[Records from a data collection]

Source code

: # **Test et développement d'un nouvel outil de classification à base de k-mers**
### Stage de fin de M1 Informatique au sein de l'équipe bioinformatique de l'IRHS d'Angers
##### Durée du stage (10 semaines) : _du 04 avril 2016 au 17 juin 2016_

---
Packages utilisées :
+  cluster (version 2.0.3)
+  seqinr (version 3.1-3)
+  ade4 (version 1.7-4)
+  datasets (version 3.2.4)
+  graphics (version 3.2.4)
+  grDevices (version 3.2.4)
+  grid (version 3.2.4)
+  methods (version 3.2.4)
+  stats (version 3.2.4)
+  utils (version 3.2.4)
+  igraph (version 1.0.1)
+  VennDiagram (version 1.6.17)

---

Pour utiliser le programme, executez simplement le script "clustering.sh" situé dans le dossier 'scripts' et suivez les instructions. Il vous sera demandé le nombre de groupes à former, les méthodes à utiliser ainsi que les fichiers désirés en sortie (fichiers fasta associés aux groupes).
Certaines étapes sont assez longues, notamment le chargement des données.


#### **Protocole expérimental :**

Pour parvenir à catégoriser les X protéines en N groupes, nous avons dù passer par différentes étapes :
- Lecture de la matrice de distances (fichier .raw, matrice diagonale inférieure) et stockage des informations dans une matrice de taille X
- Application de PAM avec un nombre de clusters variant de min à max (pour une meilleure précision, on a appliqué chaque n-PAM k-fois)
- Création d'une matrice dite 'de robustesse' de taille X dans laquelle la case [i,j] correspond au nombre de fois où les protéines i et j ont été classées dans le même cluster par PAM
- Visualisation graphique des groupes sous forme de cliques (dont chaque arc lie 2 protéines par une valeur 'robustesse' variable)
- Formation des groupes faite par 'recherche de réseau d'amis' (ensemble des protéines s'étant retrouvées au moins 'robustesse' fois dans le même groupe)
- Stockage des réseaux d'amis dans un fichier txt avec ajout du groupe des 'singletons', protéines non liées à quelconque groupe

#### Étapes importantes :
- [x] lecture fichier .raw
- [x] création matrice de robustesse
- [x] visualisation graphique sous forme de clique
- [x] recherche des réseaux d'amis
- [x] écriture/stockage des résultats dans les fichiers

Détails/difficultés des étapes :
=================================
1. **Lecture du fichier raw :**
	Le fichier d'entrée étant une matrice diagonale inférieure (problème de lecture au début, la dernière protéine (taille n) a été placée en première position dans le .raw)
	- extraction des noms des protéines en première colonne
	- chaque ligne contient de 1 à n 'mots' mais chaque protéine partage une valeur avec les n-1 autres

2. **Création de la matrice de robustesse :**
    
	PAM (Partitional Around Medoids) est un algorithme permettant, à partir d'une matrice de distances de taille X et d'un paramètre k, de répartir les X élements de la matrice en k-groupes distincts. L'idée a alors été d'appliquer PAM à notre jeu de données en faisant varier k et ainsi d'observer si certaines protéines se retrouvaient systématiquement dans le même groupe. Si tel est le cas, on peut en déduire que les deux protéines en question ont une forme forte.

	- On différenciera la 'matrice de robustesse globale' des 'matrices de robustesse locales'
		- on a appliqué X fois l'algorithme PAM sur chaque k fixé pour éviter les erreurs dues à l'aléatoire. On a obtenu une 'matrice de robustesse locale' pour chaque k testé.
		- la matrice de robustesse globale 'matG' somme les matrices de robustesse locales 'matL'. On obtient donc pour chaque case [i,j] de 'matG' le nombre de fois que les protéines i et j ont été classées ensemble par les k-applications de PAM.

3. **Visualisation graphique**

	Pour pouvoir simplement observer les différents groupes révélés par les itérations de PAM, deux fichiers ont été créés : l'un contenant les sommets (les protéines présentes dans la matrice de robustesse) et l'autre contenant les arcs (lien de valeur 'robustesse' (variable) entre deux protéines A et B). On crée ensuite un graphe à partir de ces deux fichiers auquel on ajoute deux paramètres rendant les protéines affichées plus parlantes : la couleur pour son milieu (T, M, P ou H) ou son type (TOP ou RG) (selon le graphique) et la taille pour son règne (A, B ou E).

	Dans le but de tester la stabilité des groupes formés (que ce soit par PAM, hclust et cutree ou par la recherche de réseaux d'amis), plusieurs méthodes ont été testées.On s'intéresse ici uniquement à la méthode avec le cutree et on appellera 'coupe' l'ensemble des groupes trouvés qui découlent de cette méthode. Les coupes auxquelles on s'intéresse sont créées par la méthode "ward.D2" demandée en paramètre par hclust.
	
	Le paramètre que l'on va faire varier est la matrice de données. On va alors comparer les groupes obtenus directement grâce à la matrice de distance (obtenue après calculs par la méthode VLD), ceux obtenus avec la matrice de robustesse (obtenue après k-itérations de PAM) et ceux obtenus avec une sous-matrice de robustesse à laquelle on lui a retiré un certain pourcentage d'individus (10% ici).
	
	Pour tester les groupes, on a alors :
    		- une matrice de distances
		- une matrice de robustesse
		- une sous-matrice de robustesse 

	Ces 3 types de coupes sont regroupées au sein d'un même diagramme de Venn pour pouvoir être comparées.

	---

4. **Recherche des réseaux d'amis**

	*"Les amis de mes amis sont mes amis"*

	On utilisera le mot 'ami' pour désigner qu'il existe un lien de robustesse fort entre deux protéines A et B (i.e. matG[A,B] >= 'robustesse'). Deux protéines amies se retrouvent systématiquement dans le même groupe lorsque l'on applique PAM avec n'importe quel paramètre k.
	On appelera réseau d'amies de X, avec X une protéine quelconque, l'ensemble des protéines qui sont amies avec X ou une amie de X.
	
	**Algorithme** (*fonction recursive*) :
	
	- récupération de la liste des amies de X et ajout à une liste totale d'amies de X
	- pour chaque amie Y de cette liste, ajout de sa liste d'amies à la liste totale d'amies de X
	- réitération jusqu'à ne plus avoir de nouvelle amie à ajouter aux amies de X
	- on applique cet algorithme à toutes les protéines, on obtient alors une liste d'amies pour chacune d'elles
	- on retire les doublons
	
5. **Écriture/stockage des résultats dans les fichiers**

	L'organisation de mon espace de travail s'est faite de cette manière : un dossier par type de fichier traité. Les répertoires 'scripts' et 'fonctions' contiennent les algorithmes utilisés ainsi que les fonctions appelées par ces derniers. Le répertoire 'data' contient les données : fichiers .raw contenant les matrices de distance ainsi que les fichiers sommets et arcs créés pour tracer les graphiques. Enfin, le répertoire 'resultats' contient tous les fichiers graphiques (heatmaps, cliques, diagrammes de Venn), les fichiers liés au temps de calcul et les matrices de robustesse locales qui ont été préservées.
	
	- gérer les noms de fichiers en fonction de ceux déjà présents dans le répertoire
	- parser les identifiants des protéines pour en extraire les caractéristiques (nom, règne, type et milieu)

◆ What you have to do ◆
In exact wording, restate the lines of the data above from the first through the one holding "ade4 (version 1.7-4)", and stop after that line.

◆ Completed task ◆
Source code

: # **Test et développement d'un nouvel outil de classification à base de k-mers**
### Stage de fin de M1 Informatique au sein de l'équipe bioinformatique de l'IRHS d'Angers
##### Durée du stage (10 semaines) : _du 04 avril 2016 au 17 juin 2016_

---
Packages utilisées :
+  cluster (version 2.0.3)
+  seqinr (version 3.1-3)
+  ade4 (version 1.7-4)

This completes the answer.